◆ **WHAT YOU SHOULD DO**
Filter these entries so that only lines with the word "John" remain.

---------- INPUT RECORDS

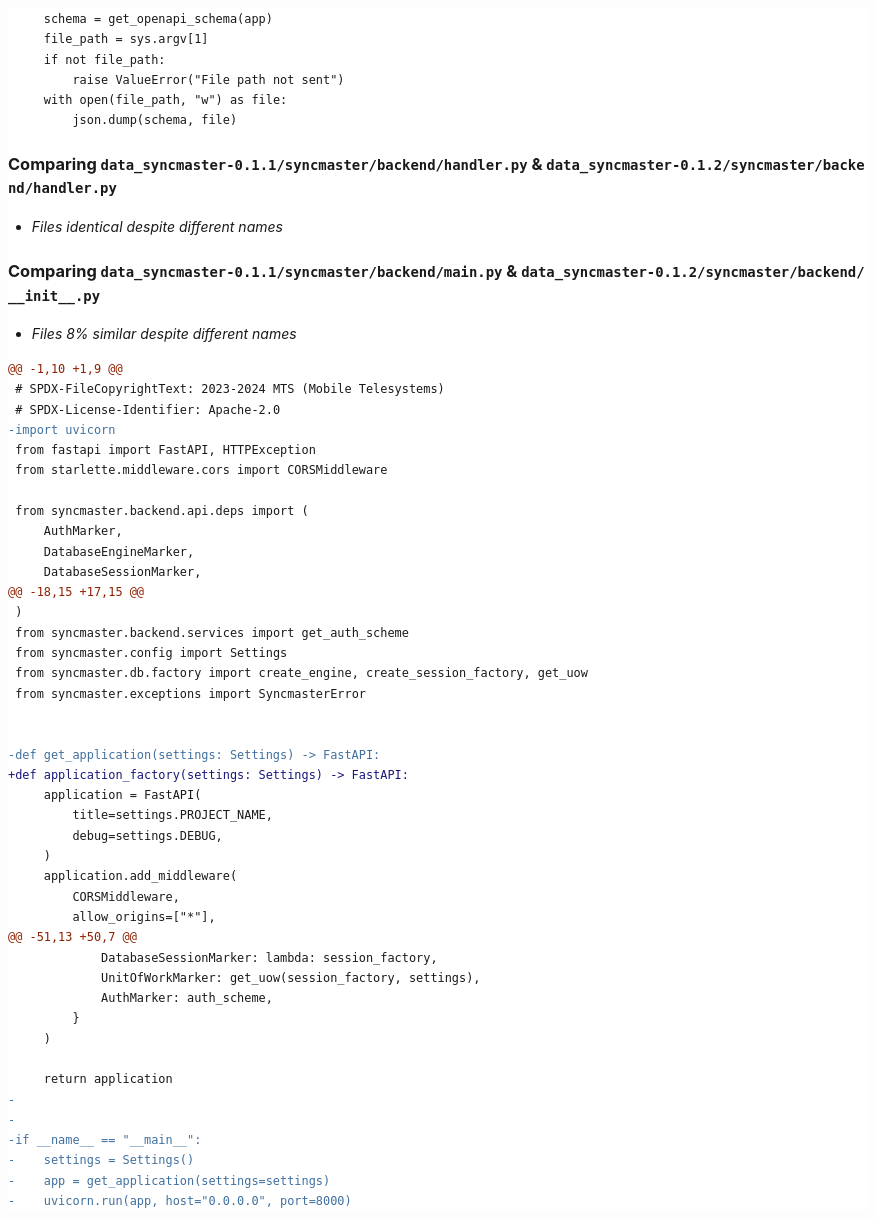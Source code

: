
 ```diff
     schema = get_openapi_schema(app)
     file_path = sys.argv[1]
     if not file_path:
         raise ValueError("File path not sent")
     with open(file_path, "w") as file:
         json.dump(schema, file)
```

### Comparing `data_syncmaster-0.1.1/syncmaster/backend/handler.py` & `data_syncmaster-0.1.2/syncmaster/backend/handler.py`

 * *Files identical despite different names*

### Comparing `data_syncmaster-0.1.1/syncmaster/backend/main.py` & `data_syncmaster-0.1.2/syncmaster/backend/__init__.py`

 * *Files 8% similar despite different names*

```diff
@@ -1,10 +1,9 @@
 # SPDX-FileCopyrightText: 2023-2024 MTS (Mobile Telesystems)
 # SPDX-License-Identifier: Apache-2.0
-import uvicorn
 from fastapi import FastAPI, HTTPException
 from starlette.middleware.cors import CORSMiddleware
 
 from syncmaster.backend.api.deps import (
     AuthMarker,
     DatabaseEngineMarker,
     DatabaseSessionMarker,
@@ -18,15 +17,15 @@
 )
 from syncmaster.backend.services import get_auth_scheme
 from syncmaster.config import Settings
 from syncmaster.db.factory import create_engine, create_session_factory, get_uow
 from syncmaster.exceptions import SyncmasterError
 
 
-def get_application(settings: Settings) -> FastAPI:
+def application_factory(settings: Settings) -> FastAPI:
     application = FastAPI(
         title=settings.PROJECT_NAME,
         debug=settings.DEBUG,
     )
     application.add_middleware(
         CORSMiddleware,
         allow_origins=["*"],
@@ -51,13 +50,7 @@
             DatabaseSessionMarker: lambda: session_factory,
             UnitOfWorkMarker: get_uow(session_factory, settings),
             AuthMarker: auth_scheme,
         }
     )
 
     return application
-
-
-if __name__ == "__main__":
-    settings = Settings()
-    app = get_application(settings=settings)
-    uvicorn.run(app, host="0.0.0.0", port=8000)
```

--------------------
---------- INPUT RECORDS

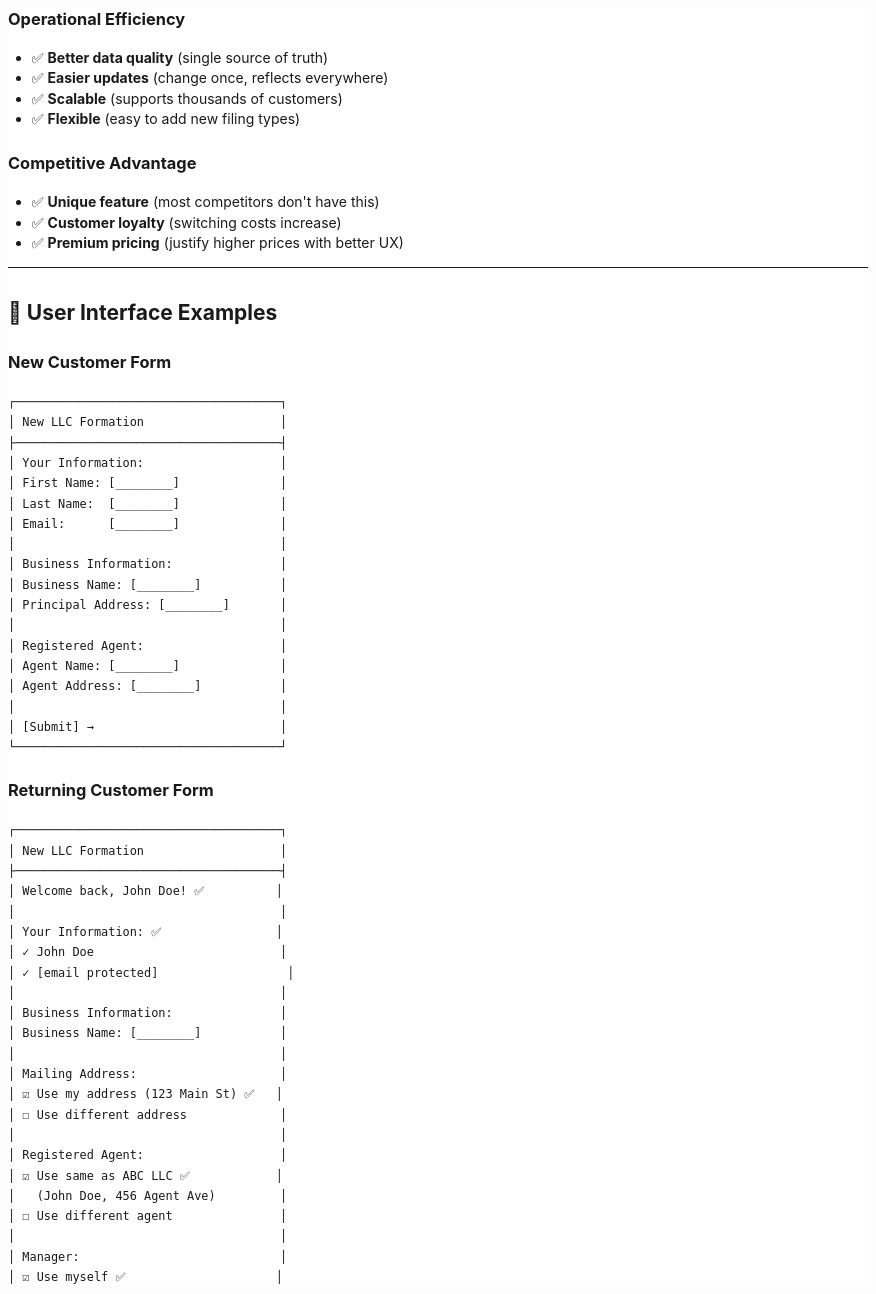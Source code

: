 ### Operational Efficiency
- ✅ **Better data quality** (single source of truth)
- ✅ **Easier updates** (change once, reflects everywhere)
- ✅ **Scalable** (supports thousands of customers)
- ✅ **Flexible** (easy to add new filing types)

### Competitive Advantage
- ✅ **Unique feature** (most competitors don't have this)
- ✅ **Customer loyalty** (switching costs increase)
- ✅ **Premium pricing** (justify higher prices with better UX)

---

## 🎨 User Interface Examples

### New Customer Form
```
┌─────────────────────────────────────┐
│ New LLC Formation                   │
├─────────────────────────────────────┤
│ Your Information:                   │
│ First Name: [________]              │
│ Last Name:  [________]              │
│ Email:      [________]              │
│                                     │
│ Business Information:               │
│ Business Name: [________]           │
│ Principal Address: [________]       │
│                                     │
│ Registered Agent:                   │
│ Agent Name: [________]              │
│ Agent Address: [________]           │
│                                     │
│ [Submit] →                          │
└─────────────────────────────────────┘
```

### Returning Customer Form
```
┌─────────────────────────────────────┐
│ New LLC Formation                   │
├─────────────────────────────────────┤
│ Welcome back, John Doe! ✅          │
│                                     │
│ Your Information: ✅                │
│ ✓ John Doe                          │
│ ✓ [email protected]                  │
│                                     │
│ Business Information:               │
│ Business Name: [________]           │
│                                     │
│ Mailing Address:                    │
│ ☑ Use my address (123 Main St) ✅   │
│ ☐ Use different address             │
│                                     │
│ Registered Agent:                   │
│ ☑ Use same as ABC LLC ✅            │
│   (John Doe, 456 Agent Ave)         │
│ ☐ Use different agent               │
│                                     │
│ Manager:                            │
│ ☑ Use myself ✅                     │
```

--------------------

◆ **RESPONSE TO THE EXERCISE**
│ Welcome back, John Doe! ✅          │
│ ✓ John Doe                          │
│   (John Doe, 456 Agent Ave)         │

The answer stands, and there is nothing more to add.